***** Source material *****
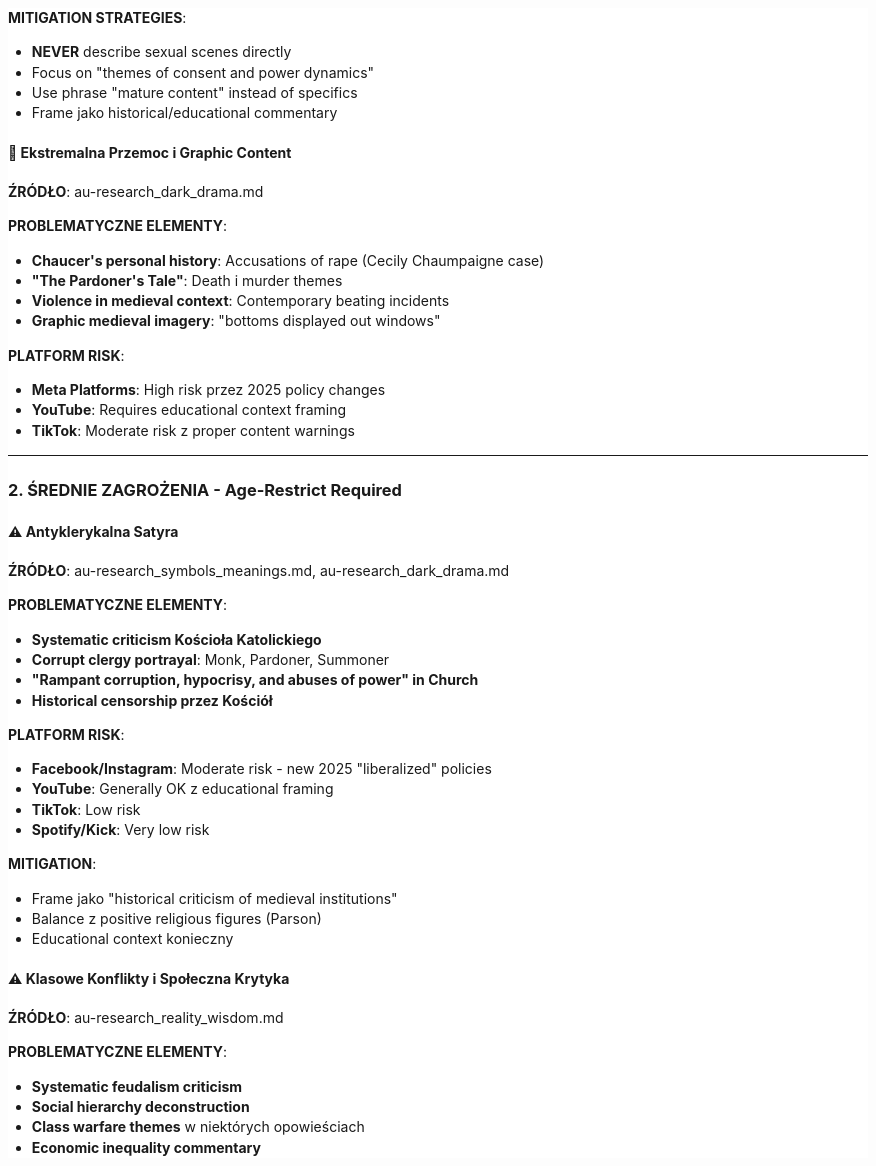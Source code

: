 **MITIGATION STRATEGIES**:
- **NEVER** describe sexual scenes directly
- Focus on "themes of consent and power dynamics" 
- Use phrase "mature content" instead of specifics
- Frame jako historical/educational commentary

#### 🚨 Ekstremalna Przemoc i Graphic Content

**ŹRÓDŁO**: au-research_dark_drama.md

**PROBLEMATYCZNE ELEMENTY**:
- **Chaucer's personal history**: Accusations of rape (Cecily Chaumpaigne case)
- **"The Pardoner's Tale"**: Death i murder themes
- **Violence in medieval context**: Contemporary beating incidents
- **Graphic medieval imagery**: "bottoms displayed out windows"

**PLATFORM RISK**:
- **Meta Platforms**: High risk przez 2025 policy changes
- **YouTube**: Requires educational context framing
- **TikTok**: Moderate risk z proper content warnings

---

### 2. ŚREDNIE ZAGROŻENIA - Age-Restrict Required

#### ⚠️ Antyklerykalna Satyra

**ŹRÓDŁO**: au-research_symbols_meanings.md, au-research_dark_drama.md

**PROBLEMATYCZNE ELEMENTY**:
- **Systematic criticism Kościoła Katolickiego**
- **Corrupt clergy portrayal**: Monk, Pardoner, Summoner
- **"Rampant corruption, hypocrisy, and abuses of power" in Church**
- **Historical censorship przez Kościół**

**PLATFORM RISK**:
- **Facebook/Instagram**: Moderate risk - new 2025 "liberalized" policies
- **YouTube**: Generally OK z educational framing
- **TikTok**: Low risk
- **Spotify/Kick**: Very low risk

**MITIGATION**:
- Frame jako "historical criticism of medieval institutions"
- Balance z positive religious figures (Parson)
- Educational context konieczny

#### ⚠️ Klasowe Konflikty i Społeczna Krytyka

**ŹRÓDŁO**: au-research_reality_wisdom.md

**PROBLEMATYCZNE ELEMENTY**:
- **Systematic feudalism criticism**
- **Social hierarchy deconstruction**
- **Class warfare themes** w niektórych opowieściach
- **Economic inequality commentary**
*****
Task requirements: Identify every line above with the string "MITIGATION" in it. Copy those lines.

Expected answer:
: **MITIGATION STRATEGIES**:
**MITIGATION**:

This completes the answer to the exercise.